> [REQUIRED WORK]:
The first line of the entries below, the line containing "is monotone), and", and every line between them should be repeated exactly, and nothing else.

◇ ◇ ◇ ◇ ◇ ◇ ◇

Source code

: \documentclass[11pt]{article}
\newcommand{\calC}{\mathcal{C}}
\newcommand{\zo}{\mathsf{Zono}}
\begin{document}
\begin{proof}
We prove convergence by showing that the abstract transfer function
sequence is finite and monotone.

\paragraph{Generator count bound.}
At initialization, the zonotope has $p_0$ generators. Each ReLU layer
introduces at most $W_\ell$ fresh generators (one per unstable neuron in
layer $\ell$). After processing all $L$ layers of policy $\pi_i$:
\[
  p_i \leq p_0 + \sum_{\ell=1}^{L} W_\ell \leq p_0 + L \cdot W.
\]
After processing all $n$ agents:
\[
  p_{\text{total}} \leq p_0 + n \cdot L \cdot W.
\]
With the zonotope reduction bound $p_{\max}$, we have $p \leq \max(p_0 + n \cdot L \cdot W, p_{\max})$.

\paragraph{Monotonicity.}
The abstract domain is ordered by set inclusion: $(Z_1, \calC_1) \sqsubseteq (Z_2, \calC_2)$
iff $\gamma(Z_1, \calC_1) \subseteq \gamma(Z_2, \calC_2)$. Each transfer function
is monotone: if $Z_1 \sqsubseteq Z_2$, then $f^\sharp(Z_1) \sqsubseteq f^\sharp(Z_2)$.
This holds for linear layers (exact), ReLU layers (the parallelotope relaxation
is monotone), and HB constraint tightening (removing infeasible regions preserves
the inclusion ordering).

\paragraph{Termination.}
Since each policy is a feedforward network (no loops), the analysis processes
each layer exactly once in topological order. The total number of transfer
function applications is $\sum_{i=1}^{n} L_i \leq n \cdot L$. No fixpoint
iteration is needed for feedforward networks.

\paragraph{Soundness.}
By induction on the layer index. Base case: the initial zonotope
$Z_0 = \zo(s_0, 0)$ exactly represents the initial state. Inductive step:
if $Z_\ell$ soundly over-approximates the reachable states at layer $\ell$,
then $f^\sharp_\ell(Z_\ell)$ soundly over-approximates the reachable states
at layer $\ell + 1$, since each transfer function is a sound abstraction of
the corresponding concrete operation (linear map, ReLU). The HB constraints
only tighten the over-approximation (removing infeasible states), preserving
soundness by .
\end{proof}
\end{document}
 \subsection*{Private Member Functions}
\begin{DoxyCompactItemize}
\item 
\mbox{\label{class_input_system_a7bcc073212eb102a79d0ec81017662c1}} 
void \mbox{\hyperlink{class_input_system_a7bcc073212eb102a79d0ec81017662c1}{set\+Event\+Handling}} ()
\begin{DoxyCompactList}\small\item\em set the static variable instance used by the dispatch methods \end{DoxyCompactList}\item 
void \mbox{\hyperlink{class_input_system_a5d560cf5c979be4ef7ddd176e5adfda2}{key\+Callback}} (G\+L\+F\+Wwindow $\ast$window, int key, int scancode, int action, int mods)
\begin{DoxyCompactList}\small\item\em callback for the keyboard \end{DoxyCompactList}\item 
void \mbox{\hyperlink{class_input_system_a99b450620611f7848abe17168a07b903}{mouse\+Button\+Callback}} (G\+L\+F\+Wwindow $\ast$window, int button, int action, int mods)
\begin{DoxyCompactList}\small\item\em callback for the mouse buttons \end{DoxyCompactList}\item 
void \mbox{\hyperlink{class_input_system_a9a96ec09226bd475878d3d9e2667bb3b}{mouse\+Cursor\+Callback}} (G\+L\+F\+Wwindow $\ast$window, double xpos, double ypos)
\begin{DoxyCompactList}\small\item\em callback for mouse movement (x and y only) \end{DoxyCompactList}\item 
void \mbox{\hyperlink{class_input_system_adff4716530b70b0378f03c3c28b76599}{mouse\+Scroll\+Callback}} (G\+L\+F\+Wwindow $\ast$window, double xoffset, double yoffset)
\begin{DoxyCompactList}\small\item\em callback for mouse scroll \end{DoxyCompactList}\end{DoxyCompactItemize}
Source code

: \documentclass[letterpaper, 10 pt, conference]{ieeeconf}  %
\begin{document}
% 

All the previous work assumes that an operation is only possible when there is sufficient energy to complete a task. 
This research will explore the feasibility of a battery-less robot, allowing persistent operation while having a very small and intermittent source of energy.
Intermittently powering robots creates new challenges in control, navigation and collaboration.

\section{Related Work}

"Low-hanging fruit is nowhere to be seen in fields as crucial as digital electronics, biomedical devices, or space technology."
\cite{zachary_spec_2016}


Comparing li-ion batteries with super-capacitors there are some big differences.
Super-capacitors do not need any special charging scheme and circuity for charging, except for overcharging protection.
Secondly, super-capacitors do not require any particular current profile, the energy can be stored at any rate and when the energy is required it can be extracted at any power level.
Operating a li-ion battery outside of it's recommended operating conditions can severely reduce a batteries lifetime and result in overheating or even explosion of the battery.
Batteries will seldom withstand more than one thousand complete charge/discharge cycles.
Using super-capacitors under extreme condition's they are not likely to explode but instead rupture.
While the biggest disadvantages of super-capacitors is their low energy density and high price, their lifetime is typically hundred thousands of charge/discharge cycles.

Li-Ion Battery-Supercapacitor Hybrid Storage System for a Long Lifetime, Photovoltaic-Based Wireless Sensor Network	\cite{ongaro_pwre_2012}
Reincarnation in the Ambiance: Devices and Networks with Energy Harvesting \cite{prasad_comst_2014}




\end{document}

◇ ◇ ◇ ◇ ◇ ◇ ◇

> [COMPLETED TASK]:
Source code

: \documentclass[11pt]{article}
\newcommand{\calC}{\mathcal{C}}
\newcommand{\zo}{\mathsf{Zono}}
\begin{document}
\begin{proof}
We prove convergence by showing that the abstract transfer function
sequence is finite and monotone.

\paragraph{Generator count bound.}
At initialization, the zonotope has $p_0$ generators. Each ReLU layer
introduces at most $W_\ell$ fresh generators (one per unstable neuron in
layer $\ell$). After processing all $L$ layers of policy $\pi_i$:
\[
  p_i \leq p_0 + \sum_{\ell=1}^{L} W_\ell \leq p_0 + L \cdot W.
\]
After processing all $n$ agents:
\[
  p_{\text{total}} \leq p_0 + n \cdot L \cdot W.
\]
With the zonotope reduction bound $p_{\max}$, we have $p \leq \max(p_0 + n \cdot L \cdot W, p_{\max})$.

\paragraph{Monotonicity.}
The abstract domain is ordered by set inclusion: $(Z_1, \calC_1) \sqsubseteq (Z_2, \calC_2)$
iff $\gamma(Z_1, \calC_1) \subseteq \gamma(Z_2, \calC_2)$. Each transfer function
is monotone: if $Z_1 \sqsubseteq Z_2$, then $f^\sharp(Z_1) \sqsubseteq f^\sharp(Z_2)$.
This holds for linear layers (exact), ReLU layers (the parallelotope relaxation
is monotone), and HB constraint tightening (removing infeasible regions preserves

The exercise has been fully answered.